Kinetic parameters of OPT pesticide desulfuration by c-DNA expressed human CYPs.

The role of different cytochrome P450 isoforms (CYPs) in the desulfuration of four organophosphorothionate pesticides (OPTs), namely diazinon (DIA), azinphos-methyl (AZ), chlorpyrifos (CPF) and parathion (PARA), at OPT levels representative of actual human exposure has been investigated. For this purpose c-DNA expressed human CYPs and a method, based on acetylcholinesterase (AChE) inhibition, able to detect nM levels of oxon have been used. Our results indicate that the four tested OPTs at low concentration were mainly desulfurated by CYP2B6, 2C19 and 1A2, showing K(m) values in the range 0.8-5 µM and the highest efficiency (intrinsic clearance (ICL)) values.
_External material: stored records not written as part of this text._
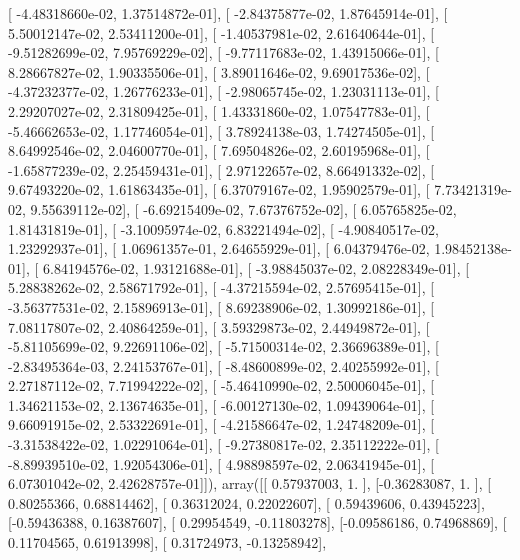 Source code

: \documentclass{article}
\begin{document}
       [ -4.48318660e-02,   1.37514872e-01],
       [ -2.84375877e-02,   1.87645914e-01],
       [  5.50012147e-02,   2.53411200e-01],
       [ -1.40537981e-02,   2.61640644e-01],
       [ -9.51282699e-02,   7.95769229e-02],
       [ -9.77117683e-02,   1.43915066e-01],
       [  8.28667827e-02,   1.90335506e-01],
       [  3.89011646e-02,   9.69017536e-02],
       [ -4.37232377e-02,   1.26776233e-01],
       [ -2.98065745e-02,   1.23031113e-01],
       [  2.29207027e-02,   2.31809425e-01],
       [  1.43331860e-02,   1.07547783e-01],
       [ -5.46662653e-02,   1.17746054e-01],
       [  3.78924138e-03,   1.74274505e-01],
       [  8.64992546e-02,   2.04600770e-01],
       [  7.69504826e-02,   2.60195968e-01],
       [ -1.65877239e-02,   2.25459431e-01],
       [  2.97122657e-02,   8.66491332e-02],
       [  9.67493220e-02,   1.61863435e-01],
       [  6.37079167e-02,   1.95902579e-01],
       [  7.73421319e-02,   9.55639112e-02],
       [ -6.69215409e-02,   7.67376752e-02],
       [  6.05765825e-02,   1.81431819e-01],
       [ -3.10095974e-02,   6.83221494e-02],
       [ -4.90840517e-02,   1.23292937e-01],
       [  1.06961357e-01,   2.64655929e-01],
       [  6.04379476e-02,   1.98452138e-01],
       [  6.84194576e-02,   1.93121688e-01],
       [ -3.98845037e-02,   2.08228349e-01],
       [  5.28838262e-02,   2.58671792e-01],
       [ -4.37215594e-02,   2.57695415e-01],
       [ -3.56377531e-02,   2.15896913e-01],
       [  8.69238906e-02,   1.30992186e-01],
       [  7.08117807e-02,   2.40864259e-01],
       [  3.59329873e-02,   2.44949872e-01],
       [ -5.81105699e-02,   9.22691106e-02],
       [ -5.71500314e-02,   2.36696389e-01],
       [ -2.83495364e-03,   2.24153767e-01],
       [ -8.48600899e-02,   2.40255992e-01],
       [  2.27187112e-02,   7.71994222e-02],
       [ -5.46410990e-02,   2.50006045e-01],
       [  1.34621153e-02,   2.13674635e-01],
       [ -6.00127130e-02,   1.09439064e-01],
       [  9.66091915e-02,   2.53322691e-01],
       [ -4.21586647e-02,   1.24748209e-01],
       [ -3.31538422e-02,   1.02291064e-01],
       [ -9.27380817e-02,   2.35112222e-01],
       [ -8.89939510e-02,   1.92054306e-01],
       [  4.98898597e-02,   2.06341945e-01],
       [  6.07301042e-02,   2.42628757e-01]]), array([[ 0.57937003,  1.        ],
       [-0.36283087,  1.        ],
       [ 0.80255366,  0.68814462],
       [ 0.36312024,  0.22022607],
       [ 0.59439606,  0.43945223],
       [-0.59436388,  0.16387607],
       [ 0.29954549, -0.11803278],
       [-0.09586186,  0.74968869],
       [ 0.11704565,  0.61913998],
       [ 0.31724973, -0.13258942],
\end{document}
CYP3A4 was generally endowed with high K(m) and resulted linear up to 25-100 µM OPT, concentrations saturating the most efficient CYPs. The tentative extrapolation of the relative contribution of single CYPs, taking into account the average content of different isoforms in the human liver, indicate that CYP1A2 is the major responsible for oxon formation. Indeed this CYP catalyses the 50-90% of desulfuration reaction, depending on the OPT. As CYP3A4 activity is not completely saturated up to 100 µM OPT, and due to the high hepatic content, its contribution to oxon formation may result relevant in poisoning episodes, when individuals are exposed at high doses of OPTs.